スクリプトでパラメーターをインライン値として渡す代わりに、パラメーター値を含む JSON ファイルを使用できます。 この記事では、JSON テンプレートで使用するパラメーター ファイルを作成する方法について説明します。
ヒント
Bicep には ARM テンプレートと同じ機能が用意されており、構文の方が使いやすいため、 Bicep をお勧めします。 詳細については、 パラメーター ファイルを参照してください。
パラメーター ファイル
パラメーター ファイルは、次の形式を使用します。
{
"$schema": "https://schema.management.azure.com/schemas/2019-04-01/deploymentParameters.json#",
"contentVersion": "1.0.0.0",
"parameters": {
"<first-parameter-name>": {
"value": "<first-value>"
},
"<second-parameter-name>": {
"value": "<second-value>"
}
}
}
パラメーター ファイルはパラメーター値をプレーン テキストとして保存することに注目してください。 セキュリティ上の理由から、この方法はパスワードなどの機密性の高い値には推奨されません。 機密性の高い値を含むパラメーターを渡す必要がある場合は、値をキー コンテナーに保持してください。 次に、パラメーター ファイルにキー コンテナーへの参照を含めます。 デプロイ時に、機密性の高い値が安全に取得されます。 詳細については、「 デプロイ時に Azure Key Vault を使用してセキュリティで保護されたパラメーター値を渡す」を参照してください。
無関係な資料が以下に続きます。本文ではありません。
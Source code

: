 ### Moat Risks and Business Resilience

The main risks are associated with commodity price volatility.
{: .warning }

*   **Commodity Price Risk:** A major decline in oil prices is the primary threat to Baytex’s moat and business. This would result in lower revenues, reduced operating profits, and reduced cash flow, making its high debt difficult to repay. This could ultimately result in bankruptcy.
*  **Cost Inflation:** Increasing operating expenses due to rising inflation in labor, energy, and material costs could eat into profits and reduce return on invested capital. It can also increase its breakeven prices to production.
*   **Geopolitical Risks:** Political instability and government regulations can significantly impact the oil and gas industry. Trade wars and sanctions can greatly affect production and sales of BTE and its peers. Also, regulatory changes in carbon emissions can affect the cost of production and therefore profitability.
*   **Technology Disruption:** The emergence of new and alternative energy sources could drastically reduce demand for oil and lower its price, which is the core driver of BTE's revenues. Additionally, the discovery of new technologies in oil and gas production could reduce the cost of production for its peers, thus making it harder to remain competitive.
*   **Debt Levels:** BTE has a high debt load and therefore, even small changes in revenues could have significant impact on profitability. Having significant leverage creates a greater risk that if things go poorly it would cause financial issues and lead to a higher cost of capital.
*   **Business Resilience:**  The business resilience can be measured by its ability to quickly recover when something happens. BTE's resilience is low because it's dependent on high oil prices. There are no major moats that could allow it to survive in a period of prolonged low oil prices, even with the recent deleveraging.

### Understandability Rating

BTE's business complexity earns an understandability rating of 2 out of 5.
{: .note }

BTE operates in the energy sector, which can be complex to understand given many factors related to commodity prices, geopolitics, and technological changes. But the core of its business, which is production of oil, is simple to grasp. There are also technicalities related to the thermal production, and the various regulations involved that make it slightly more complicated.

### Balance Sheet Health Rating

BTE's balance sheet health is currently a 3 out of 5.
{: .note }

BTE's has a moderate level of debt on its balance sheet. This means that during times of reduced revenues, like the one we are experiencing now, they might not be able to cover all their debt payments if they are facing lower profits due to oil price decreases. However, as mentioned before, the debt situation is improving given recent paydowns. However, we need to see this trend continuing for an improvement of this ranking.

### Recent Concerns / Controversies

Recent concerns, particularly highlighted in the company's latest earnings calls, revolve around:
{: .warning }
次のパラメーター ファイルには、プレーン テキスト値と、キー コンテナーに格納されている機密性の高い値が含まれています。
{
"$schema": "https://schema.management.azure.com/schemas/2019-04-01/deploymentParameters.json#",
"contentVersion": "1.0.0.0",
"parameters": {
"<first-parameter-name>": {
"value": "<first-value>"
},
"<second-parameter-name>": {
"reference": {
"keyVault": {
"id": "<resource-id-key-vault>"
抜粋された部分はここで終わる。